T lymphocytes infiltrating the kidney of Dahl SS rats are activated and differentiated

Previous studies demonstrated that immunosuppression attenuates Dahl SS hypertension and renal disease (Am J Physiol 298:R1136). Experiments in this study examined the infiltration of T lymphocytes in the kidney and other organs and characterized the cytokine profile of the infiltrating cells in the kidney. No significant changes in T cell number were observed in the spleen, brain, blood, or aorta of Dahl SS rats fed the low (0.4% NaCl) or the high salt (4.0% NaCl) diet (n=4–7). A significant increase in T cells was observed in the liver (from 0.8±0.1 to 2.0±0.3 × 10 5 cells/gram) and in the kidney (from 3.1±0.6 to 6.2±0.9 × 10 5 cells/gram) of Dahl SS rats fed high salt. A gene expression analysis with real‐time PCR was performed on RNA isolated from circulating T cells and T cells isolated from the kidneys of 12 Dahl SS rats (4 pooled samples of 3 individual rats each) fed high salt for three weeks.

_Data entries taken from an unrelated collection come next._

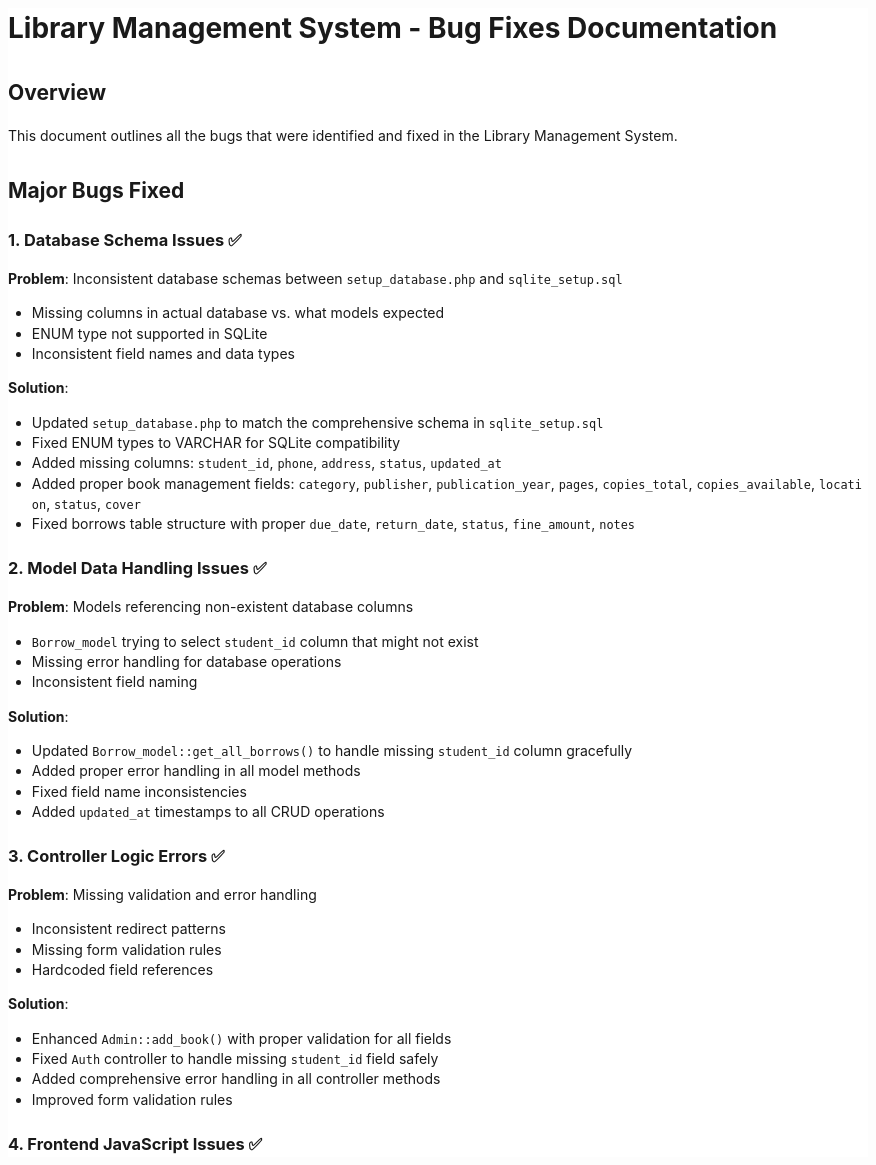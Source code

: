 # Library Management System - Bug Fixes Documentation

## Overview
This document outlines all the bugs that were identified and fixed in the Library Management System.

## Major Bugs Fixed

### 1. Database Schema Issues ✅

**Problem**: Inconsistent database schemas between `setup_database.php` and `sqlite_setup.sql`
- Missing columns in actual database vs. what models expected
- ENUM type not supported in SQLite
- Inconsistent field names and data types

**Solution**: 
- Updated `setup_database.php` to match the comprehensive schema in `sqlite_setup.sql`
- Fixed ENUM types to VARCHAR for SQLite compatibility
- Added missing columns: `student_id`, `phone`, `address`, `status`, `updated_at`
- Added proper book management fields: `category`, `publisher`, `publication_year`, `pages`, `copies_total`, `copies_available`, `location`, `status`, `cover`
- Fixed borrows table structure with proper `due_date`, `return_date`, `status`, `fine_amount`, `notes`

### 2. Model Data Handling Issues ✅

**Problem**: Models referencing non-existent database columns
- `Borrow_model` trying to select `student_id` column that might not exist
- Missing error handling for database operations
- Inconsistent field naming

**Solution**:
- Updated `Borrow_model::get_all_borrows()` to handle missing `student_id` column gracefully
- Added proper error handling in all model methods
- Fixed field name inconsistencies
- Added `updated_at` timestamps to all CRUD operations

### 3. Controller Logic Errors ✅

**Problem**: Missing validation and error handling
- Inconsistent redirect patterns
- Missing form validation rules
- Hardcoded field references

**Solution**:
- Enhanced `Admin::add_book()` with proper validation for all fields
- Fixed `Auth` controller to handle missing `student_id` field safely
- Added comprehensive error handling in all controller methods
- Improved form validation rules

### 4. Frontend JavaScript Issues ✅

The infiltrating T cells in the kidney expressed significantly greater (by 5–54 fold) mRNA for proliferation factors (Il‐2, Il‐4, and IFN‐γ) and for cytokines and genes related to Th1 cells (TNF, Il‐10, CCr5, Csf2), Th2 cells (Il4, Il6, Il10), and Th17 cells (Il‐6 and TGFβ) compared to circulating T cells. This study shows that the inflammatory state of T cells infiltrating the kidney, which could have implications in renal disease and hypertension, is starkly different from that of the peripheral T cells.